___ GIVEN DATA ___
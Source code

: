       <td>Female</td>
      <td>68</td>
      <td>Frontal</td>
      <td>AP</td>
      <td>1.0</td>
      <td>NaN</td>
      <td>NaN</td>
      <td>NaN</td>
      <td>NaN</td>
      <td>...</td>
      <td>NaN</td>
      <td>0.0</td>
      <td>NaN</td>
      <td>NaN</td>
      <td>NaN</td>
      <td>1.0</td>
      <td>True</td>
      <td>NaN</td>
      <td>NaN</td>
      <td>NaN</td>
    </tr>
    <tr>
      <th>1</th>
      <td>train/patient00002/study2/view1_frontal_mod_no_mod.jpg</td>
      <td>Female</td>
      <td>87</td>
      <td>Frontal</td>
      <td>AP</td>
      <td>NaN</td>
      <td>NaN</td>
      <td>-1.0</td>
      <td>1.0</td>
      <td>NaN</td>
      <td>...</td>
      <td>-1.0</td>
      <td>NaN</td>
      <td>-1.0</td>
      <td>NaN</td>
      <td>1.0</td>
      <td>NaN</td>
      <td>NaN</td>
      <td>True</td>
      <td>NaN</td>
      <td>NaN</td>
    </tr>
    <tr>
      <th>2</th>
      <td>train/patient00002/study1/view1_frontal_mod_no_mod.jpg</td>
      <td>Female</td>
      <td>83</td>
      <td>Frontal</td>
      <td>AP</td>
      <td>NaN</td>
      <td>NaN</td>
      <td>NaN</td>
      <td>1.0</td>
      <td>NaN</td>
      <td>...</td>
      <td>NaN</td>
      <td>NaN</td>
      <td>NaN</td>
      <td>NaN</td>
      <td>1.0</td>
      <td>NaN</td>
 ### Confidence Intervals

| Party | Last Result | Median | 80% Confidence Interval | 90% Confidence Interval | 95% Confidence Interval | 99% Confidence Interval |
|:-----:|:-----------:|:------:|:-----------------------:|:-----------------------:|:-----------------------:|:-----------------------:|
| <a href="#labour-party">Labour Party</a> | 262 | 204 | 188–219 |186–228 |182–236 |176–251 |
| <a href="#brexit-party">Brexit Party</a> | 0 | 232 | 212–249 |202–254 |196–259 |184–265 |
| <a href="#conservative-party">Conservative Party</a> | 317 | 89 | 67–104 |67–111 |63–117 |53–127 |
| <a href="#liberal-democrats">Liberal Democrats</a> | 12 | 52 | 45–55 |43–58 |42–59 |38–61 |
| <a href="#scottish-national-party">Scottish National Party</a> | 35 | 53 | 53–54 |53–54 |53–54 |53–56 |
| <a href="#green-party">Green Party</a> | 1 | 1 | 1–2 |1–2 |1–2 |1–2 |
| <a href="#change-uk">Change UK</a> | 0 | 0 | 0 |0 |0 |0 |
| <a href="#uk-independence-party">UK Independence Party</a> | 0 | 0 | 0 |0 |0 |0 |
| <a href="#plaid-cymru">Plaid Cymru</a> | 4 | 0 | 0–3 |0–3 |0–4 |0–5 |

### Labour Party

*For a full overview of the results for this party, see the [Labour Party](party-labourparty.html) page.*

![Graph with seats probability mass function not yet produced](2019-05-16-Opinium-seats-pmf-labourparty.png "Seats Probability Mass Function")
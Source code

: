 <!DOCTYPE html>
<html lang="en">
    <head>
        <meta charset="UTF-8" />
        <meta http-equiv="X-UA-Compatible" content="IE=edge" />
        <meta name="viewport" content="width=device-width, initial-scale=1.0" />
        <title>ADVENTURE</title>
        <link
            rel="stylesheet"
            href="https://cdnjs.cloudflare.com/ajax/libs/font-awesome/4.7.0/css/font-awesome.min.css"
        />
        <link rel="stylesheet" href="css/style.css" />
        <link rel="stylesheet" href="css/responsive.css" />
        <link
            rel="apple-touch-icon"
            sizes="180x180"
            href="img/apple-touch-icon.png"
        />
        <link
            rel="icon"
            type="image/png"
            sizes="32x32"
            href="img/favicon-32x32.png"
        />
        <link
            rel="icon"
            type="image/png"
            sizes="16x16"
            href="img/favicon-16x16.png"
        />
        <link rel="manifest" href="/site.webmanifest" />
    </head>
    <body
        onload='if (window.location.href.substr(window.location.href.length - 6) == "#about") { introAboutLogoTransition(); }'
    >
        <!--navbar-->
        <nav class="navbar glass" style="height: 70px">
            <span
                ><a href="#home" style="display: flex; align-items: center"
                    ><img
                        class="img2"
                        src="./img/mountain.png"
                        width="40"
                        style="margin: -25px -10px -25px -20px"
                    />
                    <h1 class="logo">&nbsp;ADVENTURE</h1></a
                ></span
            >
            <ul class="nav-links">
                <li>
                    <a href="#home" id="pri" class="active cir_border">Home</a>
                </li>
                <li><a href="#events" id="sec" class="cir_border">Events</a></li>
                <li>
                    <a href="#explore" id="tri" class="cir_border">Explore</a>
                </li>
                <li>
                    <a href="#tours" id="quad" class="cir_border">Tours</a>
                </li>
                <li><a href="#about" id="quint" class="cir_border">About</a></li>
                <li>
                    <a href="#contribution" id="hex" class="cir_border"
___
#### YOUR INSTRUCTIONS:
Your response should be the lines above from the first to the one containing "67–104 |67–111 |63–117 |53–127 |", inclusive, each given exactly.

#### TASK SOLUTION:
Source code

:       <td>Female</td>
      <td>68</td>
      <td>Frontal</td>
      <td>AP</td>
      <td>1.0</td>
      <td>NaN</td>
      <td>NaN</td>
      <td>NaN</td>
      <td>NaN</td>
      <td>...</td>
      <td>NaN</td>
      <td>0.0</td>
      <td>NaN</td>
      <td>NaN</td>
      <td>NaN</td>
      <td>1.0</td>
      <td>True</td>
      <td>NaN</td>
      <td>NaN</td>
      <td>NaN</td>
    </tr>
    <tr>
      <th>1</th>
      <td>train/patient00002/study2/view1_frontal_mod_no_mod.jpg</td>
      <td>Female</td>
      <td>87</td>
      <td>Frontal</td>
      <td>AP</td>
      <td>NaN</td>
      <td>NaN</td>
      <td>-1.0</td>
      <td>1.0</td>
      <td>NaN</td>
      <td>...</td>
      <td>-1.0</td>
      <td>NaN</td>
      <td>-1.0</td>
      <td>NaN</td>
      <td>1.0</td>
      <td>NaN</td>
      <td>NaN</td>
      <td>True</td>
      <td>NaN</td>
      <td>NaN</td>
    </tr>
    <tr>
      <th>2</th>
      <td>train/patient00002/study1/view1_frontal_mod_no_mod.jpg</td>
      <td>Female</td>
      <td>83</td>
      <td>Frontal</td>
      <td>AP</td>
      <td>NaN</td>
      <td>NaN</td>
      <td>NaN</td>
      <td>1.0</td>
      <td>NaN</td>
      <td>...</td>
      <td>NaN</td>
      <td>NaN</td>
      <td>NaN</td>
      <td>NaN</td>
      <td>1.0</td>
      <td>NaN</td>
 ### Confidence Intervals

| Party | Last Result | Median | 80% Confidence Interval | 90% Confidence Interval | 95% Confidence Interval | 99% Confidence Interval |
|:-----:|:-----------:|:------:|:-----------------------:|:-----------------------:|:-----------------------:|:-----------------------:|
| <a href="#labour-party">Labour Party</a> | 262 | 204 | 188–219 |186–228 |182–236 |176–251 |
| <a href="#brexit-party">Brexit Party</a> | 0 | 232 | 212–249 |202–254 |196–259 |184–265 |
| <a href="#conservative-party">Conservative Party</a> | 317 | 89 | 67–104 |67–111 |63–117 |53–127 |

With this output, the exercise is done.